* EXERCISE OBJECTIVE *
Go through the following data and transcribe exactly the stretch of lines from the one holding "independent fixed reverse" to the one holding "We retain raw", both included.
(DATA SECTION)
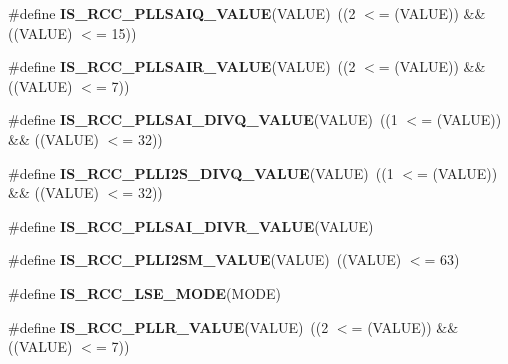 \begin{DoxyCompactItemize}
\item 
\#define {\bfseries I\+S\+\_\+\+R\+C\+C\+\_\+\+P\+L\+L\+S\+A\+I\+Q\+\_\+\+V\+A\+L\+UE}(V\+A\+L\+UE)~((2 $<$= (V\+A\+L\+UE)) \&\& ((V\+A\+L\+UE) $<$= 15))\hypertarget{group___r_c_c_ex___i_s___r_c_c___definitions_ga505ad7125d7fbf79e8520912e4bbd761}{}\label{group___r_c_c_ex___i_s___r_c_c___definitions_ga505ad7125d7fbf79e8520912e4bbd761}

\item 
\#define {\bfseries I\+S\+\_\+\+R\+C\+C\+\_\+\+P\+L\+L\+S\+A\+I\+R\+\_\+\+V\+A\+L\+UE}(V\+A\+L\+UE)~((2 $<$= (V\+A\+L\+UE)) \&\& ((V\+A\+L\+UE) $<$= 7))\hypertarget{group___r_c_c_ex___i_s___r_c_c___definitions_ga62ec96fd175b9eaa54709bf76f5a344b}{}\label{group___r_c_c_ex___i_s___r_c_c___definitions_ga62ec96fd175b9eaa54709bf76f5a344b}

\item 
\#define {\bfseries I\+S\+\_\+\+R\+C\+C\+\_\+\+P\+L\+L\+S\+A\+I\+\_\+\+D\+I\+V\+Q\+\_\+\+V\+A\+L\+UE}(V\+A\+L\+UE)~((1 $<$= (V\+A\+L\+UE)) \&\& ((V\+A\+L\+UE) $<$= 32))\hypertarget{group___r_c_c_ex___i_s___r_c_c___definitions_gade1d727f609c44d4b13a57261edffaf9}{}\label{group___r_c_c_ex___i_s___r_c_c___definitions_gade1d727f609c44d4b13a57261edffaf9}

\item 
\#define {\bfseries I\+S\+\_\+\+R\+C\+C\+\_\+\+P\+L\+L\+I2\+S\+\_\+\+D\+I\+V\+Q\+\_\+\+V\+A\+L\+UE}(V\+A\+L\+UE)~((1 $<$= (V\+A\+L\+UE)) \&\& ((V\+A\+L\+UE) $<$= 32))\hypertarget{group___r_c_c_ex___i_s___r_c_c___definitions_gac5c5714485768563fbfc6aafaf1084b7}{}\label{group___r_c_c_ex___i_s___r_c_c___definitions_gac5c5714485768563fbfc6aafaf1084b7}

\item 
\#define {\bfseries I\+S\+\_\+\+R\+C\+C\+\_\+\+P\+L\+L\+S\+A\+I\+\_\+\+D\+I\+V\+R\+\_\+\+V\+A\+L\+UE}(V\+A\+L\+UE)
\item 
\#define {\bfseries I\+S\+\_\+\+R\+C\+C\+\_\+\+P\+L\+L\+I2\+S\+M\+\_\+\+V\+A\+L\+UE}(V\+A\+L\+UE)~((V\+A\+L\+UE) $<$= 63)\hypertarget{group___r_c_c_ex___i_s___r_c_c___definitions_ga339fbc3266467ef2d551ed99b05741ad}{}\label{group___r_c_c_ex___i_s___r_c_c___definitions_ga339fbc3266467ef2d551ed99b05741ad}

\item 
\#define {\bfseries I\+S\+\_\+\+R\+C\+C\+\_\+\+L\+S\+E\+\_\+\+M\+O\+DE}(M\+O\+DE)
\item 
\#define {\bfseries I\+S\+\_\+\+R\+C\+C\+\_\+\+P\+L\+L\+R\+\_\+\+V\+A\+L\+UE}(V\+A\+L\+UE)~((2 $<$= (V\+A\+L\+UE)) \&\& ((V\+A\+L\+UE) $<$= 7))\hypertarget{group___r_c_c_ex___i_s___r_c_c___definitions_ga73abbfc3c2f9e5e3621a6d8321c88c3b}{}\label{group___r_c_c_ex___i_s___r_c_c___definitions_ga73abbfc3c2f9e5e3621a6d8321c88c3b}


\end{DoxyCompactItemize}
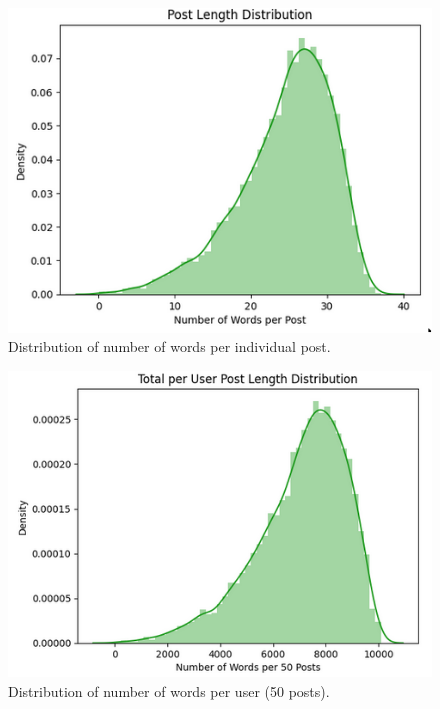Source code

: \documentclass{article}
\begin{document}
\begin{figure}[ht]
\vskip 0.2in
\begin{center}
\centerline{\includegraphics[width=\columnwidth]{image3}}
\caption{Distribution of number of words per individual post.}
\label{post-length-dist}
\end{center}
\vskip -0.2in
\end{figure}

\begin{figure}[ht]
\vskip 0.2in
\begin{center}
\centerline{\includegraphics[width=\columnwidth]{image2}}
\caption{Distribution of number of words per user (50 posts).}
\label{50-post-length-dist}
\end{center}
\vskip -0.2in
\end{figure}
\end{document}
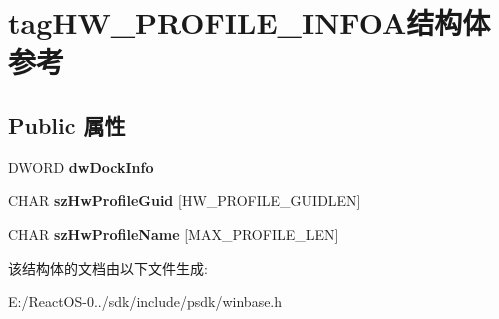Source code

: \hypertarget{structtag_h_w___p_r_o_f_i_l_e___i_n_f_o_a}{}\section{tag\+H\+W\+\_\+\+P\+R\+O\+F\+I\+L\+E\+\_\+\+I\+N\+F\+O\+A结构体 参考}
\label{structtag_h_w___p_r_o_f_i_l_e___i_n_f_o_a}
\subsection*{Public 属性}
\begin{DoxyCompactItemize}
\item 
\mbox{\label{structtag_h_w___p_r_o_f_i_l_e___i_n_f_o_a_af29251ae98d7e21df1775e426773cd0e}} 
D\+W\+O\+RD {\bfseries dw\+Dock\+Info}
\item 
\mbox{\label{structtag_h_w___p_r_o_f_i_l_e___i_n_f_o_a_a2065df75d87e2ded080bebdcd8a78ae5}} 
C\+H\+AR {\bfseries sz\+Hw\+Profile\+Guid} \mbox{[}H\+W\+\_\+\+P\+R\+O\+F\+I\+L\+E\+\_\+\+G\+U\+I\+D\+L\+EN\mbox{]}
\item 
\mbox{\label{structtag_h_w___p_r_o_f_i_l_e___i_n_f_o_a_a4bd25993ce549ecea73b4e46990dbeb6}} 
C\+H\+AR {\bfseries sz\+Hw\+Profile\+Name} \mbox{[}M\+A\+X\+\_\+\+P\+R\+O\+F\+I\+L\+E\+\_\+\+L\+EN\mbox{]}
\end{DoxyCompactItemize}


该结构体的文档由以下文件生成\+:\begin{DoxyCompactItemize}
\item 
E\+:/\+React\+O\+S-\/0../sdk/include/psdk/winbase.\+h\end{DoxyCompactItemize}
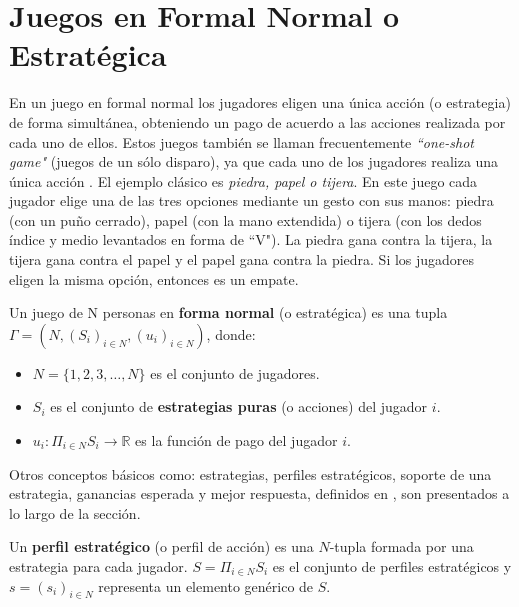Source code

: \section{Juegos en Formal Normal o Estratégica}
\label{section:forma-normal}

En un juego en formal normal los jugadores eligen una única acción (o estrategia) de forma simultánea, obteniendo un pago de acuerdo a las acciones realizada por cada uno de ellos. Estos juegos también se llaman frecuentemente \textit{``one-shot game"}   (juegos de un sólo disparo), ya que cada uno de los jugadores realiza una única acción \cite{bib:introductionCFR}. El ejemplo clásico es \textit{piedra, papel o tijera}. En este juego cada jugador elige una de las tres opciones mediante un gesto con sus manos: piedra (con un puño cerrado), papel (con la mano extendida) o tijera (con los dedos índice y medio levantados en forma de ``V"). La piedra gana contra la tijera, la tijera gana contra el papel y el papel gana contra la piedra. Si los jugadores eligen la misma opción, entonces es un empate.

\begin{definition}
\label{def:forma-normal}
Un juego de N personas en \textbf{forma normal} (o estratégica) es una tupla $\Gamma = (N, (S_i)_{i \in N}, (u_i)_{i \in N})$, donde:
	\begin{itemize}[noitemsep]
		\item $N = \{1, 2, 3, \dots, N\}$ es el conjunto de jugadores.
		\item  $S_i$ es el conjunto de \textbf{estrategias puras} (o acciones) del jugador $i$.
		\item $u_i : \Pi _{i \in N} S_i \rightarrow \mathbb{R}$ es la función de pago del jugador $i$.
	\end{itemize}
\end{definition}

Otros conceptos básicos como: estrategias, perfiles estratégicos, soporte de una estrategia, ganancias esperada y mejor respuesta, definidos en \cite{bib:tutorial-existence-nash}, son presentados a lo largo de la sección.

\begin{definition} Un \textbf{perfil estratégico} (o perfil de acción) es una $N$-tupla formada por una estrategia para cada jugador. $S = \Pi_{i \in N}S_i$ es el conjunto de perfiles estratégicos y $s = (s_i)_{i \in N}$ representa un elemento genérico de $S$.  
\end{definition}

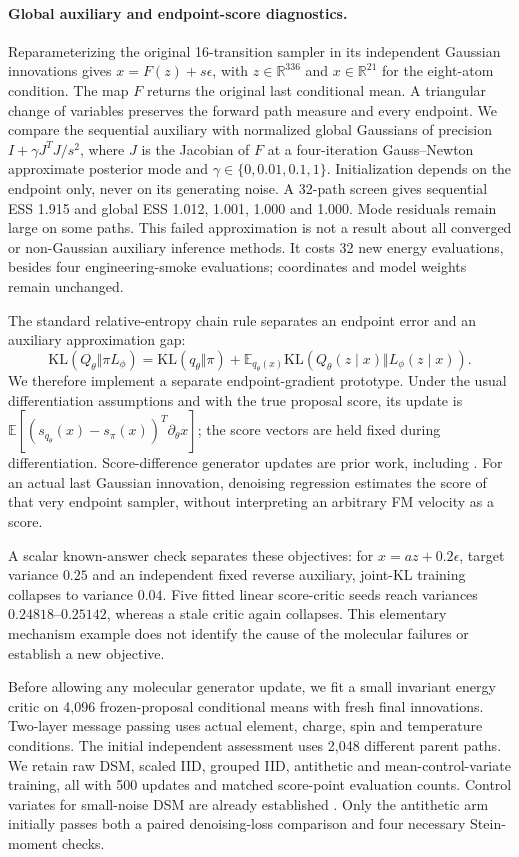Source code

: \paragraph{Global auxiliary and endpoint-score diagnostics.}
Reparameterizing the original 16-transition sampler in its independent Gaussian
innovations gives $x=F(z)+s\epsilon$, with $z\in\mathbb R^{336}$ and
$x\in\mathbb R^{21}$ for the eight-atom condition. The map $F$ returns the
original last conditional mean. A triangular change of variables preserves the
forward path measure and every endpoint. We compare the sequential auxiliary
with normalized global Gaussians of precision $I+\gamma J^TJ/s^2$, where $J$
is the Jacobian of $F$ at a four-iteration Gauss--Newton approximate posterior
mode and $\gamma\in\{0,0.01,0.1,1\}$. Initialization depends on the endpoint
only, never on its generating noise. A 32-path screen gives sequential ESS
1.915 and global ESS 1.012, 1.001, 1.000 and 1.000. Mode residuals remain large
on some paths. This failed approximation is not a result about all converged
or non-Gaussian auxiliary inference methods. It costs 32 new energy evaluations,
besides four engineering-smoke evaluations; coordinates and model weights
remain unchanged.

The standard relative-entropy chain rule separates an endpoint error and an
auxiliary approximation gap:
\[
\mathrm{KL}(Q_\theta\Vert\pi L_\phi)
=\mathrm{KL}(q_\theta\Vert\pi)
+\mathbb E_{q_\theta(x)}\mathrm{KL}(Q_\theta(z\mid x)\Vert L_\phi(z\mid x)).
\]
We therefore implement a separate endpoint-gradient prototype. Under the usual
differentiation assumptions and with the true proposal score, its update is
$\mathbb E[(s_{q_\theta}(x)-s_\pi(x))^T\partial_\theta x]$; the score vectors
are held fixed during differentiation. Score-difference generator updates
are prior work, including \citet{yin2024dmd}. For an actual last Gaussian
innovation, denoising regression estimates the score of that very endpoint
sampler, without interpreting an arbitrary FM velocity as a score.

A scalar known-answer check separates these objectives: for
$x=az+0.2\epsilon$, target variance $0.25$ and an independent fixed reverse
auxiliary, joint-KL training collapses to variance $0.04$. Five fitted linear
score-critic seeds reach variances $0.24818$--$0.25142$, whereas a stale critic
again collapses. This elementary mechanism example does not identify the cause
of the molecular failures or establish a new objective.

Before allowing any molecular generator update, we fit a small invariant energy
critic on 4,096 frozen-proposal conditional means with fresh final innovations.
Two-layer message passing uses actual element, charge, spin and temperature
conditions. The initial independent assessment uses 2,048 different parent paths.
We retain raw DSM, scaled IID, grouped IID, antithetic and mean-control-variate
training, all with 500 updates and matched score-point evaluation counts.
Control variates for small-noise DSM are already established
\citep{birrell2025ndsm}. Only the antithetic arm initially passes both a paired
denoising-loss comparison and four necessary Stein-moment checks.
(End DATA SECTION)
* ANSWER AREA *
$x=az+0.2\epsilon$, target variance $0.25$ and an independent fixed reverse
auxiliary, joint-KL training collapses to variance $0.04$. Five fitted linear
score-critic seeds reach variances $0.24818$--$0.25142$, whereas a stale critic
again collapses. This elementary mechanism example does not identify the cause
of the molecular failures or establish a new objective.

Before allowing any molecular generator update, we fit a small invariant energy
critic on 4,096 frozen-proposal conditional means with fresh final innovations.
Two-layer message passing uses actual element, charge, spin and temperature
conditions. The initial independent assessment uses 2,048 different parent paths.
We retain raw DSM, scaled IID, grouped IID, antithetic and mean-control-variate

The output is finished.